Zum Zeichnen liegen 17 grafische Grundfunktionen in der Werkzeugkiste, die Sie teilweise mit 24 Stiftformen und 24 Füllmustern kombinieren können. Sowohl Muster als auch Stiftarten sind frei editierbar und lassen sich speichern. Durch geschickte Kombination lassen sich Effekte, wie Tusche- und Kreidestifte relativ einfach nachahmen. Für das Arbeiten mit den Linienfunktionen setzen Sie vier verschiedene Modi. Die jeweilige Einstellung bestimmt dann das Zeichenverhalten. Entweder zeichnen Sie die Linie direkt an der aktuellen Mausposition oder positionieren diese erst nach dem Aufziehen. Selbstverständlich ist auch das mehrfache Anlegen eines Linienobjektes möglich. Hier ist für jedermanns Gewohnheit etwas dabei. Leider scrollt der sichtbare Ausschnitt nur im Fullscreen-Modus automatisch beim Erreichen der Ränder weiter. Beim Freihandzeichnen hinderlich, bietet dieser Umstand bei den anderen Werkzeugen die Möglichkeit, mitten im Zeichnen die Darstellungsart, Linienattribute usw. mit einem Mausklick zu ändern.
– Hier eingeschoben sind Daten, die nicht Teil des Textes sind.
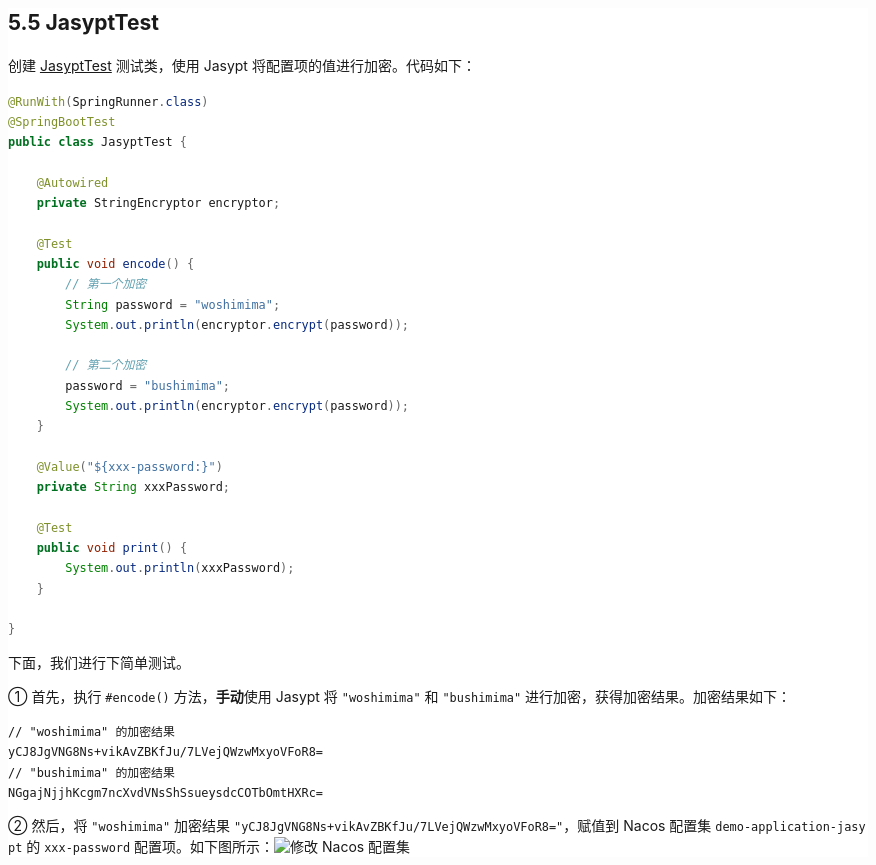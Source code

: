 

## 5.5 JasyptTest

创建 [JasyptTest](https://github.com/YunaiV/SpringBoot-Labs/blob/master/labx-05-spring-cloud-alibaba-nacos-config/labx-05-sca-nacos-config-demo-jasypt/src/test/java/cn/iocoder/springcloudalibaba/labx5/nacosdemo/JasyptTest.java) 测试类，使用 Jasypt 将配置项的值进行加密。代码如下：



```java
@RunWith(SpringRunner.class)
@SpringBootTest
public class JasyptTest {

    @Autowired
    private StringEncryptor encryptor;

    @Test
    public void encode() {
        // 第一个加密
        String password = "woshimima";
        System.out.println(encryptor.encrypt(password));

        // 第二个加密
        password = "bushimima";
        System.out.println(encryptor.encrypt(password));
    }

    @Value("${xxx-password:}")
    private String xxxPassword;

    @Test
    public void print() {
        System.out.println(xxxPassword);
    }

}
```



下面，我们进行下简单测试。

① 首先，执行 `#encode()` 方法，**手动**使用 Jasypt 将 `"woshimima"` 和 `"bushimima"` 进行加密，获得加密结果。加密结果如下：



```
// "woshimima" 的加密结果
yCJ8JgVNG8Ns+vikAvZBKfJu/7LVejQWzwMxyoVFoR8=
// "bushimima" 的加密结果
NGgajNjjhKcgm7ncXvdVNsShSsueysdcCOTbOmtHXRc=
```



② 然后，将 `"woshimima"` 加密结果 `"yCJ8JgVNG8Ns+vikAvZBKfJu/7LVejQWzwMxyoVFoR8="`，赋值到 Nacos 配置集 `demo-application-jasypt` 的 `xxx-password` 配置项。如下图所示：![修改 Nacos 配置集](E:\Development\Typora\images\32-166350410088937.png)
Bild 3. Auf Biegen und Brechen in die Blockfunktionen

Vermißt habe ich in der Toolbox eigentlich nur ein Werkzeug zum Zeichnen von Bezierkurven. Recht flexibel ist dafür die Sprühdose gelungen. Neben dem Sprühradius legen Sie auch die Intensität in einem Dialog fest. Zusammen mit den unterschiedlichen Füllmustern, die unser Pixelfärber hier ebenfalls beachtet, entstehen interessante Effekte. Mit den beiden Verknüpfungsmodi »transparent« und »deckend« lassen Sie dann den Bildhintergrund durchschimmern bzw. überdecken ihn. Sind einmal ein paar Pixel daneben gegangen, so tauschen Sie die Grafik mit dem Undo-Speicher aus. Ein nochmaliges Undo-Drücken holt dann das fehlerhafte Bild zurück. Aus »Undo« wird »Redo«. Die aktuellen Zeichenparameter entnehmen Sie übrigens einem zuschalt-baren Parameterfenster. Anhand der Farbpalette wählen Sie, je nach Auflösung, die aktuelle Zeichenfarbe. Die einzelnen Farbwerte, die als RGB-Modell vorliegen, können Sie über Slider mit den drei Grundfarben mischen. Leider ist keine Lade- und Speichermöglichkeit für solche selbstgemixten Farbtabellen vorgesehen. Dafür picken Sie anhand der »Snap-Funktion« aus einem Bild einen Farbton heraus und verwenden diesen als aktuelle Zeichenfarbe. Praktisch, wenn Sie zum Beispiel beim Retuschieren von 24-Bit-Grafiken eine bestimmte Nuance nur schwer per Hand nachmischen können. In diesem Zusammenhang sei erwähnt, daß Pixart nur Bilder mit der aktuellen Farbanzahl oder niedriger laden kann. Ein Konvertieren wie zum Beispiel in Papillon ist leider nicht vorgesehen. Schade! Welche Grafikformate zum Im- und Export bereitstehen, entnehmen Sie bitte dem Infokasten. Hier sei nur soviel gesagt, daß Pixart beim Speichern von TIF-Bildern sowohl das Motorola- als auch das Intel-Format beachtet und dabei zwei gängige Kompressionsformen anbietet. Für das XIMG-Format ist zusätzlich eine Fehlerkompatibilität vorgesehen. Somit liest das Programm auch unkorrekte XIMG-Dateien, wie sie einige Programme und Snapper erzeugen.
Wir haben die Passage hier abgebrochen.